Reflexões / Matutações

Definir a ação do Espírito Santo

26/05/2017

Um dia desses, relendo um livro antigo – Pentecostalismo entre os Católicos, Rene Laurentin, 1977 – fiquei matutando... É um trabalho delicado e difícil definir a ação do Espírito Santo. Enfrentamos a dificuldade de falar de uma “vinda” nova do Espírito, sabendo que o Espírito já foi dado no batismo. Trata-se de uma “nova vinda” do Espírito já presente, de uma efusão que não vem de fora, mas que jorra a partir de dentro.

 Jesus disse: "Se algué tem sede, venha a mim, e beba quem crê em mim – conforme diz a Escritura: do seu interior correrão rios de água viva”. E o evangelista observa que "Ele disse isso falando do Espírito que haviam de receber os que acreditassem n’Ele” - Jo 7,37. Trata-se de um jorro, de um “fluir de dentro”, de uma ação do Espírito que desprende e liberta o poder que está latente. Refere-se a uma tomada de consciência, de caráter experiencial, da sua presença e de seu poder.

 Agnes (Inês) Ozman, a primeira mulher a experimentar o batismo no Espírito do século XX (01.01.1901), em Topeka (Kansas – EUA), numa escola metodista fundada por Charles Parham, testemunha em uma publicação de 1920: “era como se rios de água viva jorrassem no mais profundo de meu ser”! – por Laurentin, pag.23.

 "Uma experiência religiosa que introduz alguém num sentido decisivamente novo da presença onipotente de Deus e de sua ação em sua vida”. – Pe. Francis Sullivan

 Quando se trata de uma nova vinda, uma nova missão, do Espírito Santo na alma do batizado, é preciso partir do fato fundamental de que o cristão já recebeu, no batismo, a plenitude do Espírito Santo. Este não está mais para vir; está radicalmente presente no ponto de partida da vida cristã, mesmo se a tomada de consciência desta realidade só se fizer mais tarde. O Espírito está nele, a promessa de Deus está realizada, o batizado é morada da Santíssima Trindade.

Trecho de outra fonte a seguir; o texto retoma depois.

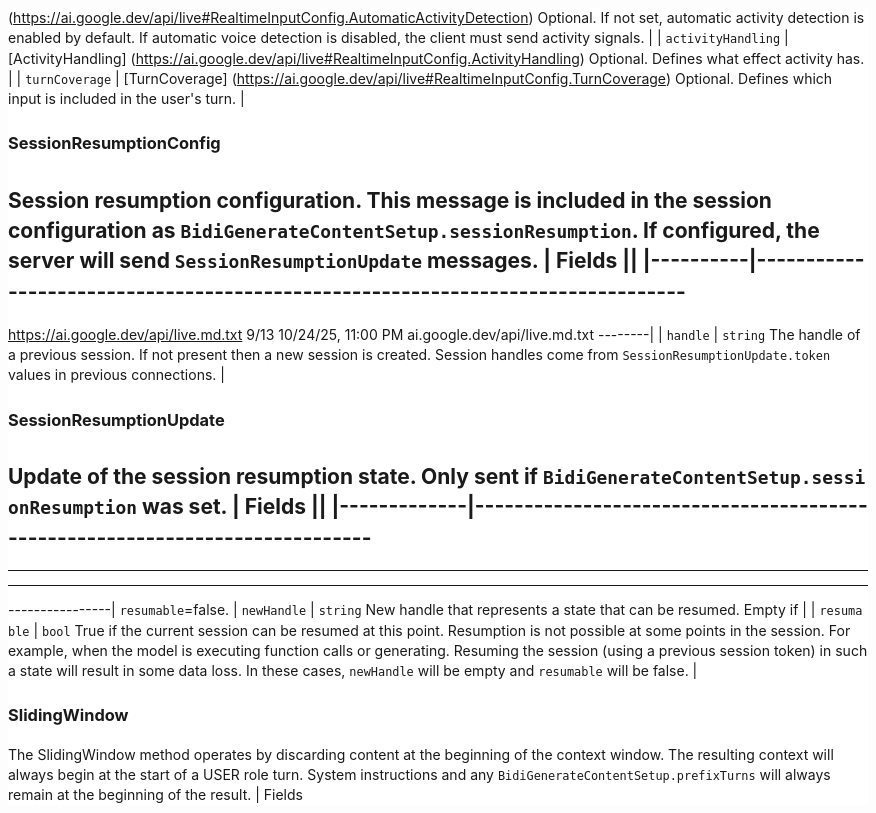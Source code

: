 (https://ai.google.dev/api/live#RealtimeInputConfig.AutomaticActivityDetection) Optional. If
not set, automatic activity detection is enabled by default. If automatic voice detection is
disabled, the client must send activity signals. |
| `activityHandling` | [ActivityHandling]
(https://ai.google.dev/api/live#RealtimeInputConfig.ActivityHandling) Optional. Defines what
effect activity has.
|
| `turnCoverage` | [TurnCoverage]
(https://ai.google.dev/api/live#RealtimeInputConfig.TurnCoverage) Optional. Defines which
input is included in the user's turn.
|
### SessionResumptionConfig
Session resumption configuration.
This message is included in the session configuration as
`BidiGenerateContentSetup.sessionResumption`. If configured, the server will send
`SessionResumptionUpdate` messages.
|
Fields
||
|----------|--------------------------------------------------------------------------------
--------------------------------------------------------------------------------------------
https://ai.google.dev/api/live.md.txt 9/13
10/24/25, 11:00 PM ai.google.dev/api/live.md.txt
--------|
| `handle` | `string` The handle of a previous session. If not present then a new session is
created. Session handles come from `SessionResumptionUpdate.token` values in previous
connections. |
### SessionResumptionUpdate
Update of the session resumption state.
Only sent if `BidiGenerateContentSetup.sessionResumption` was set.
|
Fields
||
|-------------|-----------------------------------------------------------------------------
--------------------------------------------------------------------------------------------
--------------------------------------------------------------------------------------------
--------------------------------------------------------------------------------------------
----------------|
`resumable`=false.
| `newHandle` | `string` New handle that represents a state that can be resumed. Empty if
|
| `resumable` | `bool` True if the current session can be resumed at this point. Resumption
is not possible at some points in the session. For example, when the model is executing
function calls or generating. Resuming the session (using a previous session token) in such
a state will result in some data loss. In these cases, `newHandle` will be empty and
`resumable` will be false. |
### SlidingWindow
The SlidingWindow method operates by discarding content at the beginning of the context
window. The resulting context will always begin at the start of a USER role turn. System
instructions and any `BidiGenerateContentSetup.prefixTurns` will always remain at the
beginning of the result.
|
Fields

 São Lucas associa a vinda do Espírito Santo a uma missão de poder: "Mas recebereis o poder do Espírito Santo que virá sobre vós para serdes minhas testemunhas..." – At 1,8. Não são os apóstolos sozinhos as testemunhas, mas os apóstolos sob o impulso do Espírito e é só pelo Espírito que podem atestar o sentido dos fatos referentes a Jesus Cristo.

 A fé ensina que este poder do Espírito não é reservado aos apóstolos, ele faz parte integrante de nossa herança. Ainda, que este poder não é fruto de uma “estrutura organizacional”, mas dom; mais ainda, que este poder não pertence a nenhum “movimento” ou “lider”, é “para todos”

 Ah! Seousássemos acreditar verdadeiramente, venceríamos o medo do testemunho, enfrentaríamos as “feras modernas e pós-modernas”, sofreríamos o “martírio diário” com “profecia nos lábios e fogo no olhar”...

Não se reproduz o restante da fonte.